Ketua Panwas Aceh Tenggara Diberhentikan

sidang DKPP/ilustrasi

JAKARTA, ACEH PORTAL.COM - Dewan Kehormatan Penyelenggara Pemilu (DKPP) menjatuhkan sanksi pemberhentian tetap terhadap tiga penyelenggara Pemilu. Vonis tersebut disampaikan dalam sidang dengan agenda pembacaan tujuh (7) Putusan  di Ruang Sidang DKPP, Gedung Bawaslu, Jakarta Pusat, pada Kamis (22/2/2018) pukul 13.00. Selaku ketua majelis Harjono, dan anggota majelis Prof Muhammad, Prof Teguh Prasetyo, Ida Budhiati, dan Alfitra Salamm.

Mereka yang diberhentikan tetap adalah Mahidin Atin Desky, selaku ketua Panwas Kab. Aceh Tenggara, Provinsi Aceh; Tahlib, ketua Panwascam Tapalang Barat, Kabupaten Mamuju, Provinsi Sulawesi Barat;  Zul Hendriawan, anggota Panwasccam Duripoku Kabupaten Mamuju Utara, Provinsi Sulawesi Barat.

DKPP juga mencopot Manase Wandik dari jabatannya sebagai ketua KPU Kabupaten Puncak Provinsi Papua, ia juga sekaligus mendapatkan sanksi peringatan keras terakhir. “Memerintahkan KPU Provinsi Papua untuk melaksanakan Putusan ini paling lama 7 hari sejak dibacakan, dan memerintahkan Badan Pengawas Pemilu Republik Indonesia untuk mengawasi pelaksanaan Putusan ini,” kata Harjono saat membacakan amar putusan KPU Puncak.

Cecep Rahmat Nugraha, Riyana S Komarudin, dan Asep Nurfalah masing-masing sebagai ketua dan anggota Panwas Kab.
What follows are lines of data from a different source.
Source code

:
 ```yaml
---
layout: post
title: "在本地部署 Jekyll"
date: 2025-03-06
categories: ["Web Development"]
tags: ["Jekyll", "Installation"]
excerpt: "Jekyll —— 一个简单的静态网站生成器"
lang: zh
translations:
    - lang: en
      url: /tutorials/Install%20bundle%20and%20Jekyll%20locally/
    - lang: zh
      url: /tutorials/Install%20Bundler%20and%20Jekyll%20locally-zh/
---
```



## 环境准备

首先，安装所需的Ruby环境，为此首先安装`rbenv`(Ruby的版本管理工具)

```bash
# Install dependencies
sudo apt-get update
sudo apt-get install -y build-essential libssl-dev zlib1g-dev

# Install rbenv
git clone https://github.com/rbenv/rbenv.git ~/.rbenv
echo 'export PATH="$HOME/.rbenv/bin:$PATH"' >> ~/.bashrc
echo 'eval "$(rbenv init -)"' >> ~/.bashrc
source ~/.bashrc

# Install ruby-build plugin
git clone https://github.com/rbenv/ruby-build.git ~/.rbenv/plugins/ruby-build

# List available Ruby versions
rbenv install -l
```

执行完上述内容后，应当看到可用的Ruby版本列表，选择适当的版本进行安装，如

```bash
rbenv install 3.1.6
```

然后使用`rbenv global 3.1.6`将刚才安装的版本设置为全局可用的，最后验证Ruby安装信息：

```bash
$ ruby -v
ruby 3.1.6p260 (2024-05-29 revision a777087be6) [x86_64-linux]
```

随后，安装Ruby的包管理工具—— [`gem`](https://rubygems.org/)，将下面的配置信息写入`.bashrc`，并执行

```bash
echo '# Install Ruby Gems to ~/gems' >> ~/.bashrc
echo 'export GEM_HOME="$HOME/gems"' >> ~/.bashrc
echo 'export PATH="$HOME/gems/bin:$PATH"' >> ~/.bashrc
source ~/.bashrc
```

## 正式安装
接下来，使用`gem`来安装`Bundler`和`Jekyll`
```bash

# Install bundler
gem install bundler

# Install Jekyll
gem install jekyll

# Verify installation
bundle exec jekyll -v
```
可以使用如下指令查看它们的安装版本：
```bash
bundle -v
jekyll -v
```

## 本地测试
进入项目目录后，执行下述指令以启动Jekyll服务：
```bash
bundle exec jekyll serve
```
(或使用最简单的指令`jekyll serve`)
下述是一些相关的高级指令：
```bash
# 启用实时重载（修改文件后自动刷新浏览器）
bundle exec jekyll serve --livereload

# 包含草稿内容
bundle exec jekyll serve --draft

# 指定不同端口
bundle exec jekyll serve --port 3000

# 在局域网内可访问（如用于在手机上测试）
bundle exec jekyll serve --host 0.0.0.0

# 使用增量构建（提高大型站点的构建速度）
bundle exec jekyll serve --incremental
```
Bandung Barat Provinsi Jawa Barat mendapatkan sanksi peringatan keras. Sedangkan I Wayan Jondra selaku anggota  KPU Provinsi Bali, mendapatkan sanksi peringatan.
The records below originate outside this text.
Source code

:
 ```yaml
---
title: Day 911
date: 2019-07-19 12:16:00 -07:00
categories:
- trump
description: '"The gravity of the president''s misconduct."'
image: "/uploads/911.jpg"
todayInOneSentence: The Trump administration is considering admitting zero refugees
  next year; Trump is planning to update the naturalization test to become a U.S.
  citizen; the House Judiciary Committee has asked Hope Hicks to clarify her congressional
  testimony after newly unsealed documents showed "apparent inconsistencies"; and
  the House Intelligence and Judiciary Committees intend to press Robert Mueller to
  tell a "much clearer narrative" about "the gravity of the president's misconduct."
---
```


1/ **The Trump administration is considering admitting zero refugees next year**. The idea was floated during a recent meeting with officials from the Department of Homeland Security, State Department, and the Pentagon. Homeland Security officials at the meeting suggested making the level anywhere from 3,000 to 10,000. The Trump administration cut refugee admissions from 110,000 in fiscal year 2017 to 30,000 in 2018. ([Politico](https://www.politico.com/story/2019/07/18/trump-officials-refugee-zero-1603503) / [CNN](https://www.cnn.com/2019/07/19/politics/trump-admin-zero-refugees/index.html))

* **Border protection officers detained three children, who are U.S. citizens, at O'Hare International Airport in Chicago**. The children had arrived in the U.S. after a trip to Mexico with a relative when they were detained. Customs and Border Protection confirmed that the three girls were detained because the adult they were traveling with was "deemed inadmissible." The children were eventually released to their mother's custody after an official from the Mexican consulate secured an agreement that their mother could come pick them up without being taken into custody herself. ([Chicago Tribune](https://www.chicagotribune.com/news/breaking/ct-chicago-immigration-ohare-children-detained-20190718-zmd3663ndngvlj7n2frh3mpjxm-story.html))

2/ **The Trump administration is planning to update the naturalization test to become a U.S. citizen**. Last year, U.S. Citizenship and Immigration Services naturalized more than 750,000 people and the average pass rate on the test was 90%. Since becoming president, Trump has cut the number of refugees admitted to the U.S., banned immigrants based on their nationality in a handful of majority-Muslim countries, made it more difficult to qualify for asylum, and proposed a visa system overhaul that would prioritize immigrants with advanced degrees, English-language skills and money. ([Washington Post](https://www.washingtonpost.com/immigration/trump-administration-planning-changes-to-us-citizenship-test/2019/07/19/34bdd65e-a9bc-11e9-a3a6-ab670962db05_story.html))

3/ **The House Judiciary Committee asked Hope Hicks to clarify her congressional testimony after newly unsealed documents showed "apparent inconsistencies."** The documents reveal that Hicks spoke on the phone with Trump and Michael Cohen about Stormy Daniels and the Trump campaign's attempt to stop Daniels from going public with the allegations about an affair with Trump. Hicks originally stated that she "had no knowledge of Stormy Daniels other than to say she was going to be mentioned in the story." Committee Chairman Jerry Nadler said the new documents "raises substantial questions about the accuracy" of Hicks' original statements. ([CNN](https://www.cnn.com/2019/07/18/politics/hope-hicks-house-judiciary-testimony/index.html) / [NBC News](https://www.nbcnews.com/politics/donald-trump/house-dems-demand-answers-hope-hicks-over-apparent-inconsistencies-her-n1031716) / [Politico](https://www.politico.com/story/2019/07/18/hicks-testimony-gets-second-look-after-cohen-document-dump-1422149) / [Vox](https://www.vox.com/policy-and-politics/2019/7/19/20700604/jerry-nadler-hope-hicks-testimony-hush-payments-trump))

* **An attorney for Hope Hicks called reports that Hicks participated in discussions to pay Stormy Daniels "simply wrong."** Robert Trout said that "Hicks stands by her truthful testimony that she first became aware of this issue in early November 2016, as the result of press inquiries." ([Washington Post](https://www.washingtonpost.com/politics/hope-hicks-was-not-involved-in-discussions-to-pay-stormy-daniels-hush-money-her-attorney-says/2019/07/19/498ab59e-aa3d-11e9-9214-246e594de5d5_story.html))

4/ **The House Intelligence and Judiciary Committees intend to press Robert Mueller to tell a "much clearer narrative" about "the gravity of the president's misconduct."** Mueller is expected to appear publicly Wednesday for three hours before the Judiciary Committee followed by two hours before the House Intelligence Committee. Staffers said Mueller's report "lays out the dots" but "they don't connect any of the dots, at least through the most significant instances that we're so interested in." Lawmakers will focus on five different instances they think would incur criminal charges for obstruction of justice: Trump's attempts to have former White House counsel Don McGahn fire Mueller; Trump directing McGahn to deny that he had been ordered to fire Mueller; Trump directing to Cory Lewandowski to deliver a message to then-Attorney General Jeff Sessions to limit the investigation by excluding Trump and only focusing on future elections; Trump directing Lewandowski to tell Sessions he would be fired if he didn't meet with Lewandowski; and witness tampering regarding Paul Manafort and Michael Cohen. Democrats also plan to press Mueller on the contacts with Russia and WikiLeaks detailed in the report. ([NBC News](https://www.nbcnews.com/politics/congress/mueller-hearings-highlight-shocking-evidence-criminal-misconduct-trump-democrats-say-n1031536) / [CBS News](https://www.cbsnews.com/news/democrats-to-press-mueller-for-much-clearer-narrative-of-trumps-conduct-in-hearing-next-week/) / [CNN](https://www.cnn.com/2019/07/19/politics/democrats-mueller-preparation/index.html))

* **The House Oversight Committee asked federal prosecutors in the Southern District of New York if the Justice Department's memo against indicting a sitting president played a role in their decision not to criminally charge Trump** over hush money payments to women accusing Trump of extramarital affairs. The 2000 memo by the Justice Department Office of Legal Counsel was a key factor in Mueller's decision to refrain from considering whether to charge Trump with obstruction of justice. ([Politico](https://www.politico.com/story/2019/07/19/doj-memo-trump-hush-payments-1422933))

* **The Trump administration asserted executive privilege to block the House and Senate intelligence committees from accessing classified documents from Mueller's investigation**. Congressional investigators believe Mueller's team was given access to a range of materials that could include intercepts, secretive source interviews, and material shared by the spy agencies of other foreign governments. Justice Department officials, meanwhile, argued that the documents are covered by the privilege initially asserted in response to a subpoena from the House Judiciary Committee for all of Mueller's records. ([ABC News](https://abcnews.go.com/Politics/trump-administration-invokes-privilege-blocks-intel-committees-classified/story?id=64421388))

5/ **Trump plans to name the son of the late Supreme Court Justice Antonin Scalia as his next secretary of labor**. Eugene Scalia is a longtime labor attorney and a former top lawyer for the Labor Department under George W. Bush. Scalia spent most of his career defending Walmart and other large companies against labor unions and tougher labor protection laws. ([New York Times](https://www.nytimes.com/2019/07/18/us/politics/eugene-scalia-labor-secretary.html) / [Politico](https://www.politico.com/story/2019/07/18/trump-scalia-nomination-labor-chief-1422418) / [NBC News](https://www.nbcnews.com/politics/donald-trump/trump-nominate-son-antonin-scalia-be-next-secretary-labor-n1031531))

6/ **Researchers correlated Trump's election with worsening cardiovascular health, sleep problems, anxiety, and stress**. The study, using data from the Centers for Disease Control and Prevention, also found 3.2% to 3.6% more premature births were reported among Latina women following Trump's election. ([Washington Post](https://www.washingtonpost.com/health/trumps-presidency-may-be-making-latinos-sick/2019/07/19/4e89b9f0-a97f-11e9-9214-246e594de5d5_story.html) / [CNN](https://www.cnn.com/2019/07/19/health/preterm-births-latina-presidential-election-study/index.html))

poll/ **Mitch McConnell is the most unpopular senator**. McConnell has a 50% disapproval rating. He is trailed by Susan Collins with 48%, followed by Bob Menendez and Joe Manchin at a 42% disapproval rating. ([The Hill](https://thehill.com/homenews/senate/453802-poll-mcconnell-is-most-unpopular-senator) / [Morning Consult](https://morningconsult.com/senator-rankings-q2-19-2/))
Sementara terhadap penyelenggara Pemilu yang tidak melanggar kode etik penyelenggara Pemilu, DKPP merehabilitasi nama baiknya. Yaitu, Rini Rianti, selaku anggota Panwas Kota Jakarta Utara. “Memerintahkan kepada Bawaslu Provinsi DKI Jakarta untuk melaksanakan Putusan ini paling lama 7 (tujuh) hari sejak dibacakan,” pungkas Harjono saat membacakan amar Putusan terkait Panwas Jakarta Utara.

Penulis: rilis
Rubrik: Hukum

Komentar

Loading...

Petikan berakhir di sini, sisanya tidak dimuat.